*YOUR ASSIGNMENT*: From the entries below, determine the number of lines that contain "PreQursorHammer". Give that number by itself.

--------------------------------

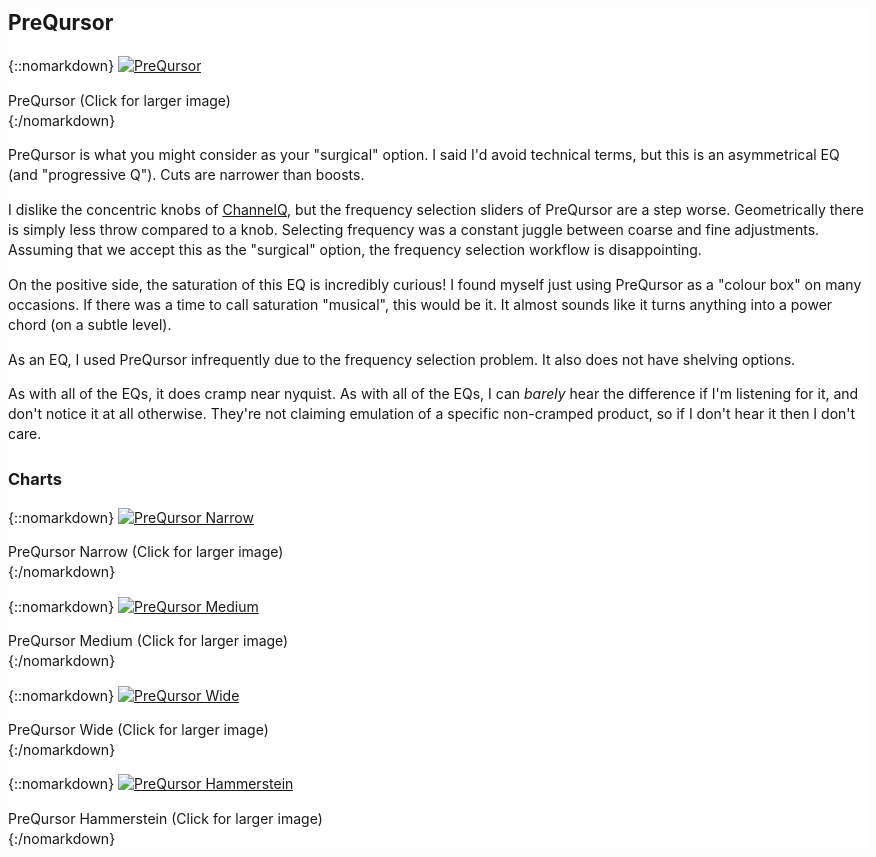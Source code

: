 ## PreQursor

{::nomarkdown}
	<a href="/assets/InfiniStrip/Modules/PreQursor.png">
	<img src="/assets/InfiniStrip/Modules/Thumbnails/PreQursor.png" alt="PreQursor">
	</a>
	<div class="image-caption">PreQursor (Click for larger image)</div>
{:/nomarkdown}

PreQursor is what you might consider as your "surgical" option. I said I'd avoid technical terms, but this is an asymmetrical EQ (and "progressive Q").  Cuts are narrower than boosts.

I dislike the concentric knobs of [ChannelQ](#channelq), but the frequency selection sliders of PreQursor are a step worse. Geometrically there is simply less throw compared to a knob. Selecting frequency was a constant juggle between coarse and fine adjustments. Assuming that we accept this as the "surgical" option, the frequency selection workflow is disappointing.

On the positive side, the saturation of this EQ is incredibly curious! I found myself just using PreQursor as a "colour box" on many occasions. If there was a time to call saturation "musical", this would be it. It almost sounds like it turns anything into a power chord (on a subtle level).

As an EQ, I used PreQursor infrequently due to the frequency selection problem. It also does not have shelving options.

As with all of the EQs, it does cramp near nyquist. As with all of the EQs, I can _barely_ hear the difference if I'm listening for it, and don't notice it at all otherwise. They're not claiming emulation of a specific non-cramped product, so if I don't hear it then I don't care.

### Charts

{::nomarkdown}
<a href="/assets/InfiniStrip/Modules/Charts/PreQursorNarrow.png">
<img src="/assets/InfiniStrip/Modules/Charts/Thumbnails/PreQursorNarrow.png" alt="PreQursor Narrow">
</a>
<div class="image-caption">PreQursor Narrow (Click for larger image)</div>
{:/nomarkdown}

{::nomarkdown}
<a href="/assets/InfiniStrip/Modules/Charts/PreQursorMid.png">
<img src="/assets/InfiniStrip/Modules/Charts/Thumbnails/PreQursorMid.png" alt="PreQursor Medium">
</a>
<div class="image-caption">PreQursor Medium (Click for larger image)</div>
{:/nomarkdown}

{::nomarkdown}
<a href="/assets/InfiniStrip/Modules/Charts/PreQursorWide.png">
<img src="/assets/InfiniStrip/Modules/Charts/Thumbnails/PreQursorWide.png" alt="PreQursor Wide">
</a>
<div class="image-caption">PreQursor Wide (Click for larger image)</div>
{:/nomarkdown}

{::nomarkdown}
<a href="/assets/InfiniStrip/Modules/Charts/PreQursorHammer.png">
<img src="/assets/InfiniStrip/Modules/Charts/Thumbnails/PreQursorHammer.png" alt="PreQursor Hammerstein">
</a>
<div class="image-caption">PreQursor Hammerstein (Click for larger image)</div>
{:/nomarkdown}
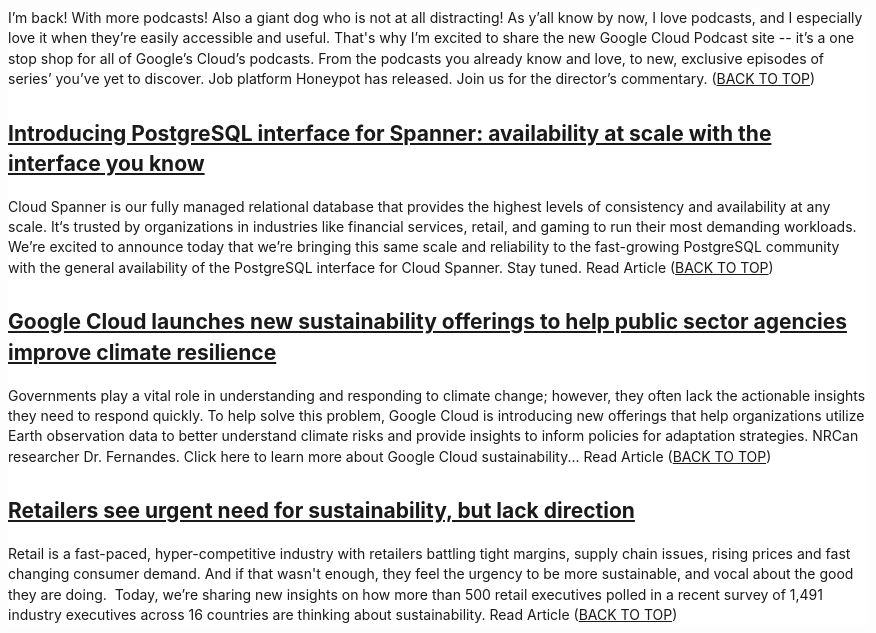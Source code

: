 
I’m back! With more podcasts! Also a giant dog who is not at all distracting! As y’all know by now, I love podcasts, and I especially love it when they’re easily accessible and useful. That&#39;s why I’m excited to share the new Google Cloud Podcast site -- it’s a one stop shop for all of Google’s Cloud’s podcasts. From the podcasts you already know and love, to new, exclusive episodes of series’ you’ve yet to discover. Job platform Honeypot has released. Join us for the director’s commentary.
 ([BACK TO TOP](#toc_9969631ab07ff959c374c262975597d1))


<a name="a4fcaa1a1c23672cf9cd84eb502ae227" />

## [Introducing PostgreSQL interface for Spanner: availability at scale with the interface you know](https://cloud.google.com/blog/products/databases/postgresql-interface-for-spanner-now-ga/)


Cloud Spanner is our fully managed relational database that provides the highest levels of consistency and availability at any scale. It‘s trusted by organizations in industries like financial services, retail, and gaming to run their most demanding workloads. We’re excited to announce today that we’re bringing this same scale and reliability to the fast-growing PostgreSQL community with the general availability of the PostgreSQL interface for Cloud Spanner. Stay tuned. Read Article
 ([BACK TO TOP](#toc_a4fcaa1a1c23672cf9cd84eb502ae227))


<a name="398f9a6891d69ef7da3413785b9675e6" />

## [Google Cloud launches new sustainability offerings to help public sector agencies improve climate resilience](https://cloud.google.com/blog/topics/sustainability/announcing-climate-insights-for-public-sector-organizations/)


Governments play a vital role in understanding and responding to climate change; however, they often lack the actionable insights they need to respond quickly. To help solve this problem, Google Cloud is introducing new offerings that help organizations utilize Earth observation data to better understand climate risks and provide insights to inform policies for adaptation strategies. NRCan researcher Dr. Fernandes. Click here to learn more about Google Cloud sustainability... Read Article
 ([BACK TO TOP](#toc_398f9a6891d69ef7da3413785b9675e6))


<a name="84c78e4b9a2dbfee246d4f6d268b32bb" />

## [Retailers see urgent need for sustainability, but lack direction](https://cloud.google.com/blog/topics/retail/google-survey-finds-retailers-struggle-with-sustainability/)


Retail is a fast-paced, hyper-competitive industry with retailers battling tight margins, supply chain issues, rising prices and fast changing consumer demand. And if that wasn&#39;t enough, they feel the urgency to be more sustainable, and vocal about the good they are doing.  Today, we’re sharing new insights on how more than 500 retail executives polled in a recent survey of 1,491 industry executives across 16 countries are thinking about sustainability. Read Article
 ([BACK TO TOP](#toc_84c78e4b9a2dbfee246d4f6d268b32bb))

--------------------------------

*RESPONSE BELOW*: 2